Like most old farmhouses, this one had been remodeled a few times over the last century. Built sometime in the 1860s, the original portion of the house is timber-framed, and now contains the kitchen and the dining room. My crew and I made our way over every square inch of the place, including a half-story added to the timber frame in the 1870s, a rear addition likely done in the 1920s, and some work by the homeowner’s father, who tore off and rebuilt the back section in 1995. In 2018, we gutted everything down to the studs, reconfigured the interior partitions, stripped the exterior, and added a garage. Our vision for the kitchen was to transform the central timber-frame section of the house into a two-story open volume.
Peeling back the layers
We knew there was a timber frame in there because the homeowner had hired a specialist to do some exploring— enough to assure us that the timbers were structurally sound, albeit covered in lath, plaster, paint, and even wallpaper applied directly to the wood. When we opened everything up and removed the attic floor, as well as the interior walls that cut through the space, we discovered a few of the wall posts had been cut. To remedy that, we removed the logs that composed the first-floor framing—they were hewn only on the top and bottom—milled them down, and used them to replace the missing posts.
Back when the half-story was added, the frame was cut to create a doorway into the attic. We went back and forth about whether or not to scarf in new timber where the beam was cut. The homeowner, an engineer, decided on a different approach, and fabricated a steel angle that we bolted on to reinforce the compromised beam. He turned it into a fun design element by having it inscribed with a quote from Abraham Lincoln’s Farewell Address: “To this place, and the kindness of these people, I owe everything.” Lincoln delivered the speech on February 11, 1861; the homeowner figures it was within months, perhaps weeks, of the original home’s completion.

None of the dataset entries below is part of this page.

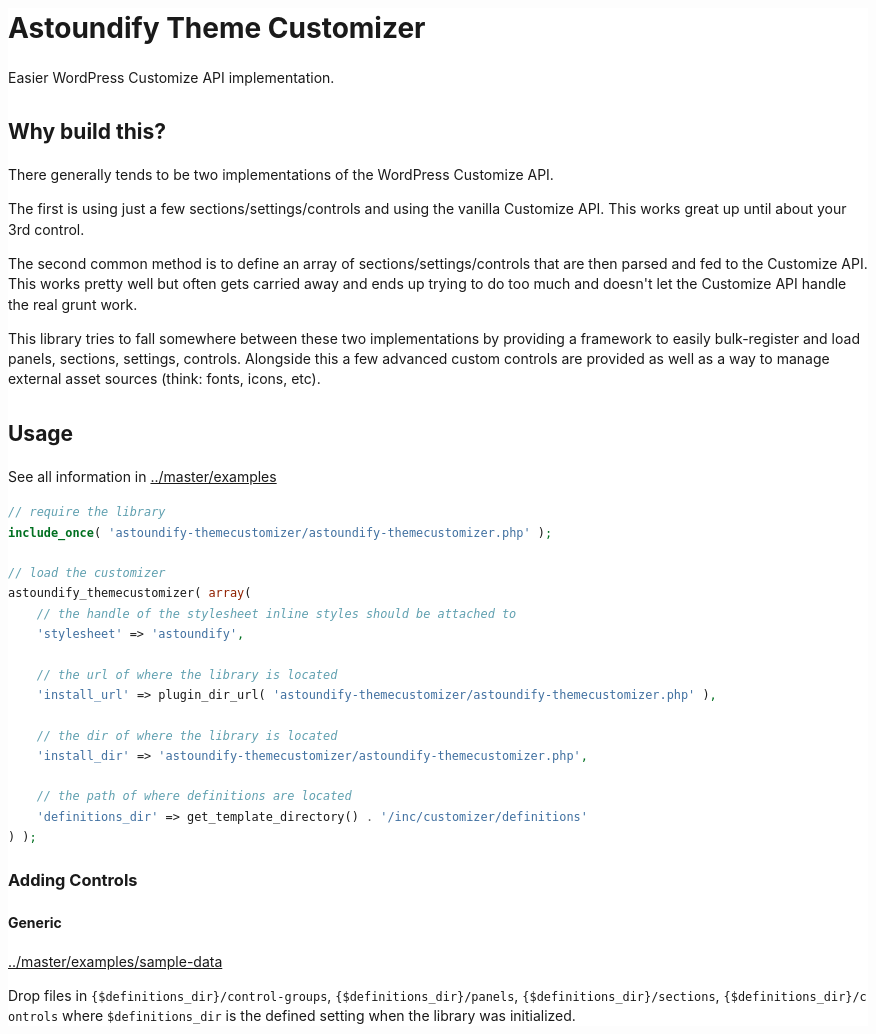 # Astoundify Theme Customizer

Easier WordPress Customize API implementation.

## Why build this?

There generally tends to be two implementations of the WordPress Customize API.

The first is using just a few sections/settings/controls and using the vanilla Customize API. This works great up until about your 3rd control. 

The second common method is to define an array of sections/settings/controls that are then parsed and fed to the Customize API. This works pretty well but often gets carried away and ends up trying to do too much and doesn't let the Customize API handle the real grunt work.

This library tries to fall somewhere between these two implementations by providing a framework to easily bulk-register and load panels, sections, settings, controls. Alongside this a few advanced custom controls are provided as well as a way to manage external asset sources (think: fonts, icons, etc). 

## Usage

See all information in [../master/examples](../master/examples)

```php
// require the library
include_once( 'astoundify-themecustomizer/astoundify-themecustomizer.php' );

// load the customizer
astoundify_themecustomizer( array(
	// the handle of the stylesheet inline styles should be attached to
	'stylesheet' => 'astoundify', 

	// the url of where the library is located
	'install_url' => plugin_dir_url( 'astoundify-themecustomizer/astoundify-themecustomizer.php' ),

	// the dir of where the library is located
	'install_dir' => 'astoundify-themecustomizer/astoundify-themecustomizer.php',

	// the path of where definitions are located
	'definitions_dir' => get_template_directory() . '/inc/customizer/definitions'
) );
```

### Adding Controls

#### Generic

[../master/examples/sample-data](../master/examples/sample-data)

Drop files in `{$definitions_dir}/control-groups`, `{$definitions_dir}/panels`, `{$definitions_dir}/sections`, `{$definitions_dir}/controls` where `$definitions_dir` is the defined setting when the library was initialized.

Even after exposing the frame, it was hard to tell what we were working with until we had it blasted with dry ice, which removed 150 years’ worth of layered paint, dirt, and debris. It was our first experience with dry-ice blasting, and we have used it a few times since. The technique is similar to sandblasting, but I prefer the dry-ice method because it’s cleaner, it’s faster—it took just one day to blast this entire frame—and it doesn’t leave any abrasive pocking. Sandblasting is harder to control, and the sand tends to drive into the checks in the timber, only to fall out over time. Sand-blasting also tends to result in a weathered, driftwoodlike texture, which was not the look we wanted.

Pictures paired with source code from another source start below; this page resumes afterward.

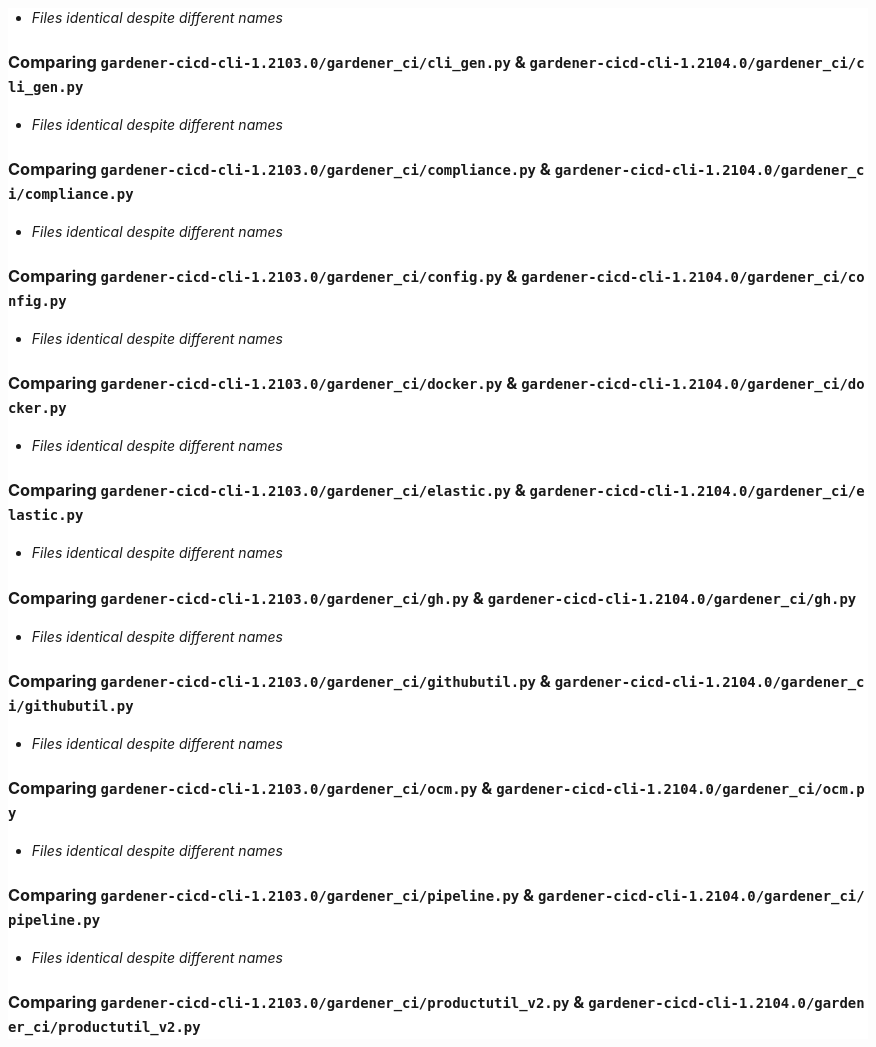  * *Files identical despite different names*

### Comparing `gardener-cicd-cli-1.2103.0/gardener_ci/cli_gen.py` & `gardener-cicd-cli-1.2104.0/gardener_ci/cli_gen.py`

 * *Files identical despite different names*

### Comparing `gardener-cicd-cli-1.2103.0/gardener_ci/compliance.py` & `gardener-cicd-cli-1.2104.0/gardener_ci/compliance.py`

 * *Files identical despite different names*

### Comparing `gardener-cicd-cli-1.2103.0/gardener_ci/config.py` & `gardener-cicd-cli-1.2104.0/gardener_ci/config.py`

 * *Files identical despite different names*

### Comparing `gardener-cicd-cli-1.2103.0/gardener_ci/docker.py` & `gardener-cicd-cli-1.2104.0/gardener_ci/docker.py`

 * *Files identical despite different names*

### Comparing `gardener-cicd-cli-1.2103.0/gardener_ci/elastic.py` & `gardener-cicd-cli-1.2104.0/gardener_ci/elastic.py`

 * *Files identical despite different names*

### Comparing `gardener-cicd-cli-1.2103.0/gardener_ci/gh.py` & `gardener-cicd-cli-1.2104.0/gardener_ci/gh.py`

 * *Files identical despite different names*

### Comparing `gardener-cicd-cli-1.2103.0/gardener_ci/githubutil.py` & `gardener-cicd-cli-1.2104.0/gardener_ci/githubutil.py`

 * *Files identical despite different names*

### Comparing `gardener-cicd-cli-1.2103.0/gardener_ci/ocm.py` & `gardener-cicd-cli-1.2104.0/gardener_ci/ocm.py`

 * *Files identical despite different names*

### Comparing `gardener-cicd-cli-1.2103.0/gardener_ci/pipeline.py` & `gardener-cicd-cli-1.2104.0/gardener_ci/pipeline.py`

 * *Files identical despite different names*

### Comparing `gardener-cicd-cli-1.2103.0/gardener_ci/productutil_v2.py` & `gardener-cicd-cli-1.2104.0/gardener_ci/productutil_v2.py`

Next, we applied three coats of sealer to the timbers, and covered up the whole frame with plastic and bubble wrap to protect it through the finish stages. The timber frame does not carry any loads—it’s a freestanding structure inside the new walls, which we built outboard of the timber frame. We added a new ridge beam and set new rafters in an effort to get better insulation properties. All of the drywall was fit between the timbers.